I'm also confused about why you would set the priority of triangles behind the near clipping plane to an artificial maximum - wouldn't that mean that every time you pop the maximum triangle off the split queue it's always likely to be behind the camera and hence stupid to split it?

P.S. People know what I'm talking about by ROAM, right?
there is som threshold between the minimum merge priority and the maximum split priority that is "ideal", that means: if both queues keep "out" of this priority, no error metrics are violated. although you can tesselate even "more ideal" (by tesselating until both your queues are empty), the point at which priorities don't overlap happens to be the point at which your tesselation is accurate enough.

the priority of triangles behind the near plane has to be minimal (not maximal, as you stated, maybe a typo in the paper?), else they would be split. giving them min priority makes it likely for them to be merged.
I knw that sounds reasonable, what you are saying about it being a typo, but seriously, I have checked with other stuff the author's have put out, and it really does mean maximal. I just don't get how it works...
hmmm... this is a bit weird to me. my paper (http://www.llnl.gov/graphics/ROAM/roam.pdf) says minimum priority (page six, "View frustum").

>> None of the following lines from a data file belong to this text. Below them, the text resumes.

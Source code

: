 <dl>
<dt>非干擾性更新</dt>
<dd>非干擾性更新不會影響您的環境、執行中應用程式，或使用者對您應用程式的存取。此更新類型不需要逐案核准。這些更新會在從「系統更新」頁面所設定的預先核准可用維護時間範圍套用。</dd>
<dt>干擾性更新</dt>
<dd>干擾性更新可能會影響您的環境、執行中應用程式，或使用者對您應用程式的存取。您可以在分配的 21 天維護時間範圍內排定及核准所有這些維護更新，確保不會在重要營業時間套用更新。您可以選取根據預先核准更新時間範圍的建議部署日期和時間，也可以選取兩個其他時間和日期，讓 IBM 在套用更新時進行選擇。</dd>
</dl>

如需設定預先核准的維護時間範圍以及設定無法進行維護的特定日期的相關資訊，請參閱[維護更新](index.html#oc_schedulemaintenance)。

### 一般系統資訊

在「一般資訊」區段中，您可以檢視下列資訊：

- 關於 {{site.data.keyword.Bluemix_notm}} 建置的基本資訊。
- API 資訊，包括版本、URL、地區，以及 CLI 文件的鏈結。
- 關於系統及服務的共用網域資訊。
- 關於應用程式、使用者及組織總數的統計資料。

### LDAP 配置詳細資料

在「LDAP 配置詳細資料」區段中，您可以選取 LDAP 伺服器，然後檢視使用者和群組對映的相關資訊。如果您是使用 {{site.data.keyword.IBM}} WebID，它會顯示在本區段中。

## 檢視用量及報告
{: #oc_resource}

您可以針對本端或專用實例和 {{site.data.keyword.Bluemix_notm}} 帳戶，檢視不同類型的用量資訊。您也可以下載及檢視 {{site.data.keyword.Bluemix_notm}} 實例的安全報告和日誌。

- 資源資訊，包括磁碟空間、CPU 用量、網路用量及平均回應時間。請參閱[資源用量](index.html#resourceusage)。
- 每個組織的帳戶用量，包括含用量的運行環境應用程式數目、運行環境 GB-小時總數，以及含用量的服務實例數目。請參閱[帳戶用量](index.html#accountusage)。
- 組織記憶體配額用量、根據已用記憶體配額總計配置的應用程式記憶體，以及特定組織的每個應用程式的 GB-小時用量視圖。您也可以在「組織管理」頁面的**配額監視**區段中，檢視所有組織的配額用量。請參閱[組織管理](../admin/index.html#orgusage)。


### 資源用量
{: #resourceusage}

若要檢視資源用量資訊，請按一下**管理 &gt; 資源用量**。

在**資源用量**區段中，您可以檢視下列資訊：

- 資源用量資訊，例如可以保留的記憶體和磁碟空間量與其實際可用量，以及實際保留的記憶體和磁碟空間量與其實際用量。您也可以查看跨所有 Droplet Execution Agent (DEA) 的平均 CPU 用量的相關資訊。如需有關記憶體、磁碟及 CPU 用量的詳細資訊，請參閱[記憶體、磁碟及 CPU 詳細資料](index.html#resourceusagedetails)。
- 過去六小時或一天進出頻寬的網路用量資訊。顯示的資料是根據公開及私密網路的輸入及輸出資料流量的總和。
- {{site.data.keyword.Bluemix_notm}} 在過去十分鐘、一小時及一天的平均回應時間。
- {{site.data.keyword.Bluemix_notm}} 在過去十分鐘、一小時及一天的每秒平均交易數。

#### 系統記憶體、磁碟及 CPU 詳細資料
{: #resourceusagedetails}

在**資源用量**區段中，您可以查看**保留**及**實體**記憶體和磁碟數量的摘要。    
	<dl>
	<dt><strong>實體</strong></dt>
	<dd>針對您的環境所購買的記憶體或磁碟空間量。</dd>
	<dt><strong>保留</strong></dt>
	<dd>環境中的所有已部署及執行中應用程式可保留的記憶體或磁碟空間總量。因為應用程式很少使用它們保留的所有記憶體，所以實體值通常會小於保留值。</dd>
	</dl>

but maybe you have some other paper/implementation at hand.
it makes sense to give them a higher priority, though. this would lead to pre-tesselating the area around the camera in order to make fast camera sweeps possible. but maximum priority is still nonsense, since triangles outside the frustum might split while the ones inside the frustum are still sub-optimal.

maybe your paper describes the priorities the other way round, that is, the minimum priority triangle gets split first and merged last?


P.S. on my page (http://www.robertsprojects.net/opengl/opengl.html), i have a split-only implementation for download... i use precalculated nested world-space bounds in order to calculate the split priorities. maybe you can take some use of it :)
I'm sorry, I should have made it clearer: I'm talking about the bit in section 6.2 Geometric Screen Distortion, where it says (and I'm quoting from the version you just linked) "If a wedgie extends behind the near clipping
plane, the triangle’s priority is set to an artificial maximum
value and the distortion-bound computation is skipped."

I'm using the same paper as you, in which it is the maximum split queue priority that is used as the next triangle to split.
The passage you quoted says "if a wedgie _extends_ behind the near clipping plane".
i think the idea is basically: you can't compute the error metric of a wedgie that crosses the near plane, since you can't project it onto the near plane in order to get screen space distortion. (well, you can, but this would require clipping a polyhedron which is too expensive)
this is why he safely assumes that it has maximum priority and thus will be refined in every case.
imho this has nothing to do with triangles being located behind the near plane, since
1. he would have written "if a wedgie lies completely behind..."
2. there would be no need to write the whole idea two times, since he explains optimizations concerning the frustum in 6.4 (saying the priority has to be min).
Interesting...

I just assumed he said "extends" to include cases where only one or two vertices are behind the near plane as well as those cases where it is entirely behind. But I'll give that a go and see what happens

This topic is closed to new replies.